━━━ Supplied data
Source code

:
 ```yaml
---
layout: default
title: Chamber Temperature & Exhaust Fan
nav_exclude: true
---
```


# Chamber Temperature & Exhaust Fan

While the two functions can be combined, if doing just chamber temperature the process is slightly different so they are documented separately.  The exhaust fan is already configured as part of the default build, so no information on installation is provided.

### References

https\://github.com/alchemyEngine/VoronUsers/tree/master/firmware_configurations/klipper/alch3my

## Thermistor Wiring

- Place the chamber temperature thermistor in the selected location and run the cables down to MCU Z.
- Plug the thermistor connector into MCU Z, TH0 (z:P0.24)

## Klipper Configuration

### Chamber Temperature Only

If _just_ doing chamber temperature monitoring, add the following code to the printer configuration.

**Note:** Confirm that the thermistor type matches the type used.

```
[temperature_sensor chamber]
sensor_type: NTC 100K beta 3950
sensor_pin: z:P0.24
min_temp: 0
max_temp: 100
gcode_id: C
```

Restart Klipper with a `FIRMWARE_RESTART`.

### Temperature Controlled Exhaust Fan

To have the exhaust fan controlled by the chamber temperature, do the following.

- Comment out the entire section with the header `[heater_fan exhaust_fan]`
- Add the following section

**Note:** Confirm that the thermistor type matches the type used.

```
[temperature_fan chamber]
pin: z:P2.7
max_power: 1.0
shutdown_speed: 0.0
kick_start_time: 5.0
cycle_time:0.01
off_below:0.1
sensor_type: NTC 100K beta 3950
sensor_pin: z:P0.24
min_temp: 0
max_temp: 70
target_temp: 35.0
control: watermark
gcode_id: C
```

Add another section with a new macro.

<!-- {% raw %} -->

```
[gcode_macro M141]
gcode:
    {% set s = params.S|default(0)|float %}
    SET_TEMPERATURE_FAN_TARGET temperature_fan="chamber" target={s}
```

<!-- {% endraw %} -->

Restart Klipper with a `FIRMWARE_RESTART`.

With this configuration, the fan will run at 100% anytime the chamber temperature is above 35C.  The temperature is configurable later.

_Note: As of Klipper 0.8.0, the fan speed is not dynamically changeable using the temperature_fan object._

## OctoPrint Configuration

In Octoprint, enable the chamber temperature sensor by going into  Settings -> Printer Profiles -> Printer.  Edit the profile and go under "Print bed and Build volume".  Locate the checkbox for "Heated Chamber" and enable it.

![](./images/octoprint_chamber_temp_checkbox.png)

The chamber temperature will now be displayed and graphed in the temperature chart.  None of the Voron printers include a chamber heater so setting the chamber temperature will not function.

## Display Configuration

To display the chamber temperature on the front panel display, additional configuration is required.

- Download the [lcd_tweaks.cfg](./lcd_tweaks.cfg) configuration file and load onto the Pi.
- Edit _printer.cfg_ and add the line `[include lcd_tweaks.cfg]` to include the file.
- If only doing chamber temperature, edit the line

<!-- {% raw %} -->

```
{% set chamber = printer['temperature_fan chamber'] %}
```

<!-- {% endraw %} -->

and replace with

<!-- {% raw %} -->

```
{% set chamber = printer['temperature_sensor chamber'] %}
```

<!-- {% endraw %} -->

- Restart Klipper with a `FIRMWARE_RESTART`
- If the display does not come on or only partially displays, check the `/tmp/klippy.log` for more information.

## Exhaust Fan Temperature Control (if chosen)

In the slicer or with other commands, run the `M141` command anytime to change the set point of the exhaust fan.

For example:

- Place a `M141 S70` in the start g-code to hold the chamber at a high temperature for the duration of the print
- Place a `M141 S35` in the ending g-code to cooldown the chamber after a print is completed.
━━━━━━
Your task: Only the lines above that hold "default" are wanted. Show every one of them.

Output for this task:
layout: default
While the two functions can be combined, if doing just chamber temperature the process is slightly different so they are documented separately.  The exhaust fan is already configured as part of the default build, so no information on installation is provided.
    {% set s = params.S|default(0)|float %}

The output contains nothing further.